[Stored items]
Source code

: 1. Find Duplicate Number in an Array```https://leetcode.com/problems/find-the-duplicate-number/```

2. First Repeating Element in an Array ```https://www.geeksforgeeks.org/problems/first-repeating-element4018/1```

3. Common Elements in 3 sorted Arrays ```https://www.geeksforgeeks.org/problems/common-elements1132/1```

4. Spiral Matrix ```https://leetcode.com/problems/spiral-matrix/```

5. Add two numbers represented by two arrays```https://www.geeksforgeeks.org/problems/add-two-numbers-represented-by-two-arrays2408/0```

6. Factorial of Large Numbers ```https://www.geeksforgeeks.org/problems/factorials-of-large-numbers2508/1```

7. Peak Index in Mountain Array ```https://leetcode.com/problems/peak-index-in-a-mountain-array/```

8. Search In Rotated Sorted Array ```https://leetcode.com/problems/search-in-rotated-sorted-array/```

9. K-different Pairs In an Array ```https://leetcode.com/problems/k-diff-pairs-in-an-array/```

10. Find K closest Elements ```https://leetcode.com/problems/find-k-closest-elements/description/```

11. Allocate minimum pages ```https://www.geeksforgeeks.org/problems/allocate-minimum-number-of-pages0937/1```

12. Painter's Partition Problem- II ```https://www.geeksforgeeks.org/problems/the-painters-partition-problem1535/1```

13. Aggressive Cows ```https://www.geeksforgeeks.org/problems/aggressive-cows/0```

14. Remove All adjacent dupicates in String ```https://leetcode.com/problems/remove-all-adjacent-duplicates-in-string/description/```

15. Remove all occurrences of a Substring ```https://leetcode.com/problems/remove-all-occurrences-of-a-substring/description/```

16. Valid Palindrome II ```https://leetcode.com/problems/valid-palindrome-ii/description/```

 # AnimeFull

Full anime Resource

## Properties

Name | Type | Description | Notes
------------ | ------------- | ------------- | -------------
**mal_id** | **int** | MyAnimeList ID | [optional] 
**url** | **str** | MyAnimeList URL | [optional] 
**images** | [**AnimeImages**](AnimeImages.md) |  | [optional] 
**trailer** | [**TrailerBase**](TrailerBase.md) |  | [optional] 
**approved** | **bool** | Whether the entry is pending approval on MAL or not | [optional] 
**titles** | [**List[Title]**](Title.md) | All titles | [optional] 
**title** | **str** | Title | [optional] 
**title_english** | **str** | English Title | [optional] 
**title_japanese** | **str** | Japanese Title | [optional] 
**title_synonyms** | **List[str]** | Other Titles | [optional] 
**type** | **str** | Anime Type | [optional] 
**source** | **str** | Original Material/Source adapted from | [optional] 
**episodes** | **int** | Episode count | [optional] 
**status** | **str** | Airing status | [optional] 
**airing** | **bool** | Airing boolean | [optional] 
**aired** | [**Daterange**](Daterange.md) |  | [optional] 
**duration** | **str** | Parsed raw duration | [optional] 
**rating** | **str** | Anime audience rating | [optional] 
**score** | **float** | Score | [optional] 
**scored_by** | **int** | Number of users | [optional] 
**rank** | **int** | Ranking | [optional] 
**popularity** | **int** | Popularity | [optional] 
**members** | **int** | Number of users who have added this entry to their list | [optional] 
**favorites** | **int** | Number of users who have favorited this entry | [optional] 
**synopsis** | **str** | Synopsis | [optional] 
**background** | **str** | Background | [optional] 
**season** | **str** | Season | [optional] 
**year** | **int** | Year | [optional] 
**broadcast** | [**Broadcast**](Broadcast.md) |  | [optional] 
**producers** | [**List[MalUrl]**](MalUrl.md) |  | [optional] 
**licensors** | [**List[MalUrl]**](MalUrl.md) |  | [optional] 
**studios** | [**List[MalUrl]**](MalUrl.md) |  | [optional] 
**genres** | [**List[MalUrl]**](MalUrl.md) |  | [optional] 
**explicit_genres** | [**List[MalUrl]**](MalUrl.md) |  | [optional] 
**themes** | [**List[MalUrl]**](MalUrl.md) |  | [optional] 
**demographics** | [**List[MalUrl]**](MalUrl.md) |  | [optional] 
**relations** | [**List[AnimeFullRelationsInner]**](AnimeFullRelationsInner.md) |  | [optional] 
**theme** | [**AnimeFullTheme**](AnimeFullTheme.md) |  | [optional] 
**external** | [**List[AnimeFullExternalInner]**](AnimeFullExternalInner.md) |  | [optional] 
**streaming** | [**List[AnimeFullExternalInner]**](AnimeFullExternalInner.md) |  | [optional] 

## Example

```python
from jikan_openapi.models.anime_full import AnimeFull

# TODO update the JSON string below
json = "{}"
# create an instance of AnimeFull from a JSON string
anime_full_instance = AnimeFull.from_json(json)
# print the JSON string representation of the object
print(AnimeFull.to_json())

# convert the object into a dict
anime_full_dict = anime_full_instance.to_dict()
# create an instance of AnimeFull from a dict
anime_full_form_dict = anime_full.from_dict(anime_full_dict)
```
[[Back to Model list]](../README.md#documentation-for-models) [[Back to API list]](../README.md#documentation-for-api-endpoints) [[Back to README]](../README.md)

• About this exercise:
Check every line above for the string "entry", and copy the ones that have it.

• Exercise result:
**approved** | **bool** | Whether the entry is pending approval on MAL or not | [optional] 
**members** | **int** | Number of users who have added this entry to their list | [optional] 
**favorites** | **int** | Number of users who have favorited this entry | [optional] 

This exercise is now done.